I recently finished reading George Orwell’s “1984.” I’ve been hearing about the book for as much of my life as I can remember. I was 10 in 1984, and I believe I had heard of the book at that point. Growing up in an Air Force family during the later part of the Cold War, especially when you lived close enough to the Eastern Block to realize you would be dead by the time the nuclear warning could be put out or the air raid sirens activated, you get to learn a little about communism and the Soviet system. I was walking to school on morning in 1983 when the Ramstein headquarters was blown up by a truck full of explosives driven onto base by terrorists. I have no idea how terrorists got a truck full of explosives as the gate guards seemed pretty sure that an Air Force noncom and his children couldn’t get on base without a thorough check. In any case, they did, and drove it right up to the steps. We lived in Vogelveh Military Housing, about a 15 minute drive from Ramstein Air Base, but I remember the ground shaking and seeing a cloud coming up over the horizon. I wasn’t in any danger. Of course, being in the days before cell phones my mom was in a panic all day until my dad could get in touch with her to let her know that he was all right.
That isn’t the main point behind this post. Orwell seemed to be very insightful into how the communist system works. I’ve heard that he was a socialist and rather than writing as a warning against communism, his books were written as sort of praise toward it. I plan to follow that up at some point, but I haven’t yet.
1984 was a good read, and I highlighted a few passages that seemed insightful to either the communist system or even into how people think today. I wrote a post last year about the lottery. I’ll admit, I have little use for the lottery. I don’t play it. I see it as a voluntary tax on people who have no ambition and little ability to process math.
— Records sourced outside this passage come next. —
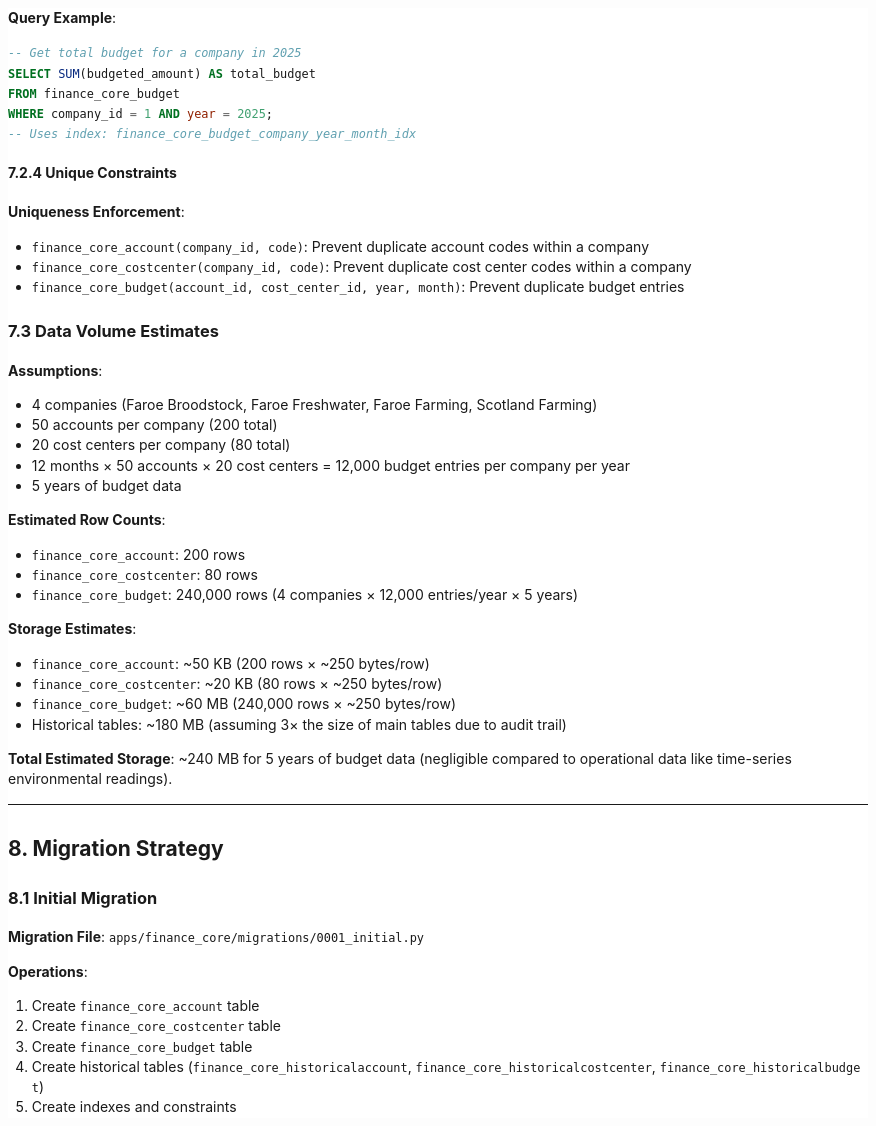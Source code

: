 **Query Example**:
```sql
-- Get total budget for a company in 2025
SELECT SUM(budgeted_amount) AS total_budget
FROM finance_core_budget
WHERE company_id = 1 AND year = 2025;
-- Uses index: finance_core_budget_company_year_month_idx
```

#### 7.2.4 Unique Constraints

**Uniqueness Enforcement**:
- `finance_core_account(company_id, code)`: Prevent duplicate account codes within a company
- `finance_core_costcenter(company_id, code)`: Prevent duplicate cost center codes within a company
- `finance_core_budget(account_id, cost_center_id, year, month)`: Prevent duplicate budget entries

### 7.3 Data Volume Estimates

**Assumptions**:
- 4 companies (Faroe Broodstock, Faroe Freshwater, Faroe Farming, Scotland Farming)
- 50 accounts per company (200 total)
- 20 cost centers per company (80 total)
- 12 months × 50 accounts × 20 cost centers = 12,000 budget entries per company per year
- 5 years of budget data

**Estimated Row Counts**:
- `finance_core_account`: 200 rows
- `finance_core_costcenter`: 80 rows
- `finance_core_budget`: 240,000 rows (4 companies × 12,000 entries/year × 5 years)

**Storage Estimates**:
- `finance_core_account`: ~50 KB (200 rows × ~250 bytes/row)
- `finance_core_costcenter`: ~20 KB (80 rows × ~250 bytes/row)
- `finance_core_budget`: ~60 MB (240,000 rows × ~250 bytes/row)
- Historical tables: ~180 MB (assuming 3× the size of main tables due to audit trail)

**Total Estimated Storage**: ~240 MB for 5 years of budget data (negligible compared to operational data like time-series environmental readings).

---

## 8. Migration Strategy

### 8.1 Initial Migration

**Migration File**: `apps/finance_core/migrations/0001_initial.py`

**Operations**:
1. Create `finance_core_account` table
2. Create `finance_core_costcenter` table
3. Create `finance_core_budget` table
4. Create historical tables (`finance_core_historicalaccount`, `finance_core_historicalcostcenter`, `finance_core_historicalbudget`)
5. Create indexes and constraints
I don’t play it myself, and though my wife doesn’t agree with me, she has yielded to my request to find other ways to waste our money rather than buy lottery tickets. I found a quote in 1984 that seems to back up what I’ve thought all along:”
The Lottery, with its weekly pay-out of enormous prizes, was the one public event to which the proles paid serious attention. It was probable that there were some millions of proles for whom the Lottery was the principal if not the only reason for remaining alive. It was their delight, their folly, their anodyne, their intellectual stimulant. Where the Lottery was concerned, even people who could barely read and write seemed capable of intricate calculations and staggering feats of memory. There was a whole tribe of men who made a living simply by selling systems, forecasts, and lucky amulets. Winston had nothing to do with the running of the Lottery, which was managed by the Ministry of Plenty, but he was aware (indeed everyone in the party was aware) that the prizes were largely imaginary. Only small sums were actually paid out, the winners of the big prizes being non-existent persons. In the absence of any real intercommunication between one part of Oceania and another, this was not difficult to arrange.
The only part of that section that may not apply is the last, yet how much real intercommunication would have to take place in the matter of the lottery?